Spice – How to deal with strong, sizable spices

indian-cuisinespices

I've been making a lot of Indian food, and I've repeatedly had problems with certain spices being "overpowering" when you get a bite of them. I'm talking specifically about cardamom and cloves, although cinnamon is also problematic since you can't really eat/chew it.

Usually, recipes have you add them in great enough numbers that you can't really just sift through and pull them out by hand. I saw a recommendation to stick them with toothpicks to make retrieval easier, but I'm not sure that would work with cloves (and I'd be worried about someone accidentally biting down on said toothpick).
I've considered using powdered spices, but I'm not sure if it's the same flavor – and most recipes I've seen call for whole spices, not powdered.
I've tried peeling away the cardamom pod and using the tiny seeds inside, but I end up with the same issue – even the tiny seeds give an overpowering lemon-ish flavor when you eat them.

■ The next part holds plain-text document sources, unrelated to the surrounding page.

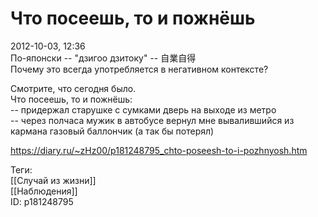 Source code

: Что посеешь, то и пожнёшь
==========================

   
 2012-10-03, 12:36   
  По-японски -- "дзигоо дзитоку" -- 自業自得   
 Почему это всегда употребляется в негативном контексте?   
   
 Смотрите, что сегодня было.   
 Что посеешь, то и пожнёшь:   
 -- придержал старушке с сумками дверь на выходе из метро   
 -- через полчаса мужик в автобусе вернул мне вывалившийся из кармана газовый баллончик (а так бы потерял)   
    
 <https://diary.ru/~zHz00/p181248795_chto-poseesh-to-i-pozhnyosh.htm>   
   
 Теги:   
 [[Случай из жизни]]   
 [[Наблюдения]]   
 ID: p181248795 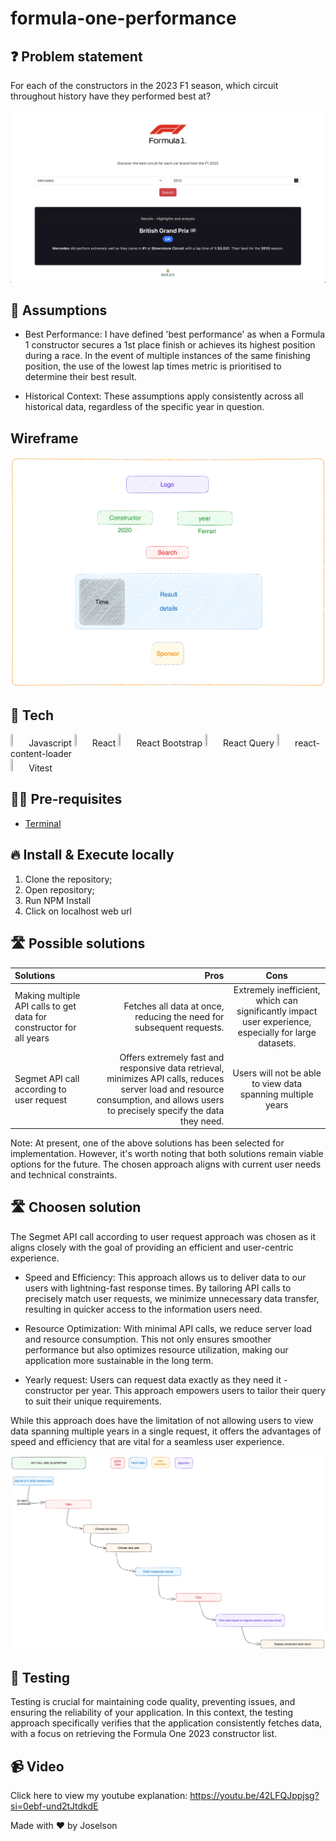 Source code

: # formula-one-performance

## ❓ Problem statement

For each of the constructors in the 2023 F1 season, which circuit throughout history have they performed best at?

<p align="center">
  <img src="https://github.com/JCassio1/formula-one-performance/blob/main/src/assets/planning/application_screenshot.png" />
</p>

## 🧠 Assumptions

- Best Performance: I have defined 'best performance' as when a Formula 1 constructor secures a 1st place finish or achieves its highest position during a race. In the event of multiple instances of the same finishing position, the use of the lowest lap times metric is prioritised to determine their best result.

- Historical Context: These assumptions apply consistently across all historical data, regardless of the specific year in question.

## Wireframe

<p align="center">
  <img src="https://github.com/JCassio1/formula-one-performance/blob/main/src/assets/planning/F1-project-wireframe.png" />
</p>

## 🚀 Tech

<div>
<img src="https://cdn-images-1.medium.com/v2/resize:fit:1200/1*DN7ToydkJZEdVaJVK_Nhvw.png" width="5%" height="5%"> Javascript
<img src="https://cdn.freebiesupply.com/logos/large/2x/react-1-logo-png-transparent.png" width="5%" height="5%"> React
<img src="https://getbootstrap.com/docs/5.0/assets/brand/bootstrap-social-logo.png" width="5%" height="5%"> React Bootstrap
<img src="https://blog.openreplay.com/images/fetching-and-updating-data-with-react-query/images/hero.png" width="5%" height="5%"> React Query
<img src="https://i.pinimg.com/originals/33/61/e7/3361e7c35a120457ebe533140a62f820.jpg" width="5%" height="5%"> react-content-loader
</div>
<img src="https://seeklogo.com/images/V/vitest-logo-9ADDA575A5-seeklogo.com.png" width="5%" height="5%"> Vitest
</div>

## ✋🏻 Pre-requisites

- [Terminal](https://www.youtube.com/watch?v=5XgBd6rjuDQ)

## 🔥 Install & Execute locally

1. Clone the repository;
2. Open repository;
3. Run NPM Install
4. Click on localhost web url

## 🛣 Possible solutions

| Solutions                                                           |                                                                                                                                                                              Pros |                                                 Cons                                                  |
| :------------------------------------------------------------------ | --------------------------------------------------------------------------------------------------------------------------------------------------------------------------------: | :---------------------------------------------------------------------------------------------------: |
| Making multiple API calls to get data for constructor for all years |                                                                                                              Fetches all data at once, reducing the need for subsequent requests. | Extremely inefficient, which can significantly impact user experience, especially for large datasets. |
| Segmet API call according to user request                           | Offers extremely fast and responsive data retrieval, minimizes API calls, reduces server load and resource consumption, and allows users to precisely specify the data they need. |                      Users will not be able to view data spanning multiple years                      |

Note: At present, one of the above solutions has been selected for implementation. However, it's worth noting that both solutions remain viable options for the future. The chosen approach aligns with current user needs and technical constraints.

## 🛣 Choosen solution

The Segmet API call according to user request approach was chosen as it aligns closely with the goal of providing an efficient and user-centric experience.

- Speed and Efficiency: This approach allows us to deliver data to our users with lightning-fast response times. By tailoring API calls to precisely match user requests, we minimize unnecessary data transfer, resulting in quicker access to the information users need.

- Resource Optimization: With minimal API calls, we reduce server load and resource consumption. This not only ensures smoother performance but also optimizes resource utilization, making our application more sustainable in the long term.

- Yearly request: Users can request data exactly as they need it - constructor per year. This approach empowers users to tailor their query to suit their unique requirements.

While this approach does have the limitation of not allowing users to view data spanning multiple years in a single request, it offers the advantages of speed and efficiency that are vital for a seamless user experience.

<p align="center">
  <img src="https://github.com/JCassio1/formula-one-performance/blob/main/src/assets/planning/F1-project-diagram.png" />
</p>

## 🧪 Testing

Testing is crucial for maintaining code quality, preventing issues, and ensuring the reliability of your application. In this context, the testing approach specifically verifies that the application consistently fetches data, with a focus on retrieving the Formula One 2023 constructor list.

## 📹 Video

Click here to view my youtube explanation: https://youtu.be/42LFQJppjsg?si=0ebf-und2tJtdkdE

Made with ❤️ by Joselson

How can I prevent large spices from overpowering all other flavors when they're consumed?

Best Answer

Simple: spit them out.

You're not supposed to eat whole cardamom pods or cloves, any more than you'd eat whole cinnamon sticks, bay leaves, or slices of dried galangal. Each diner is expected to spit them out, or pick them out of their food, and set them aside on their plate.

Whole coriander seed, cumin seed, and other small spices are meant to be eaten, but these aren't as intensely flavored.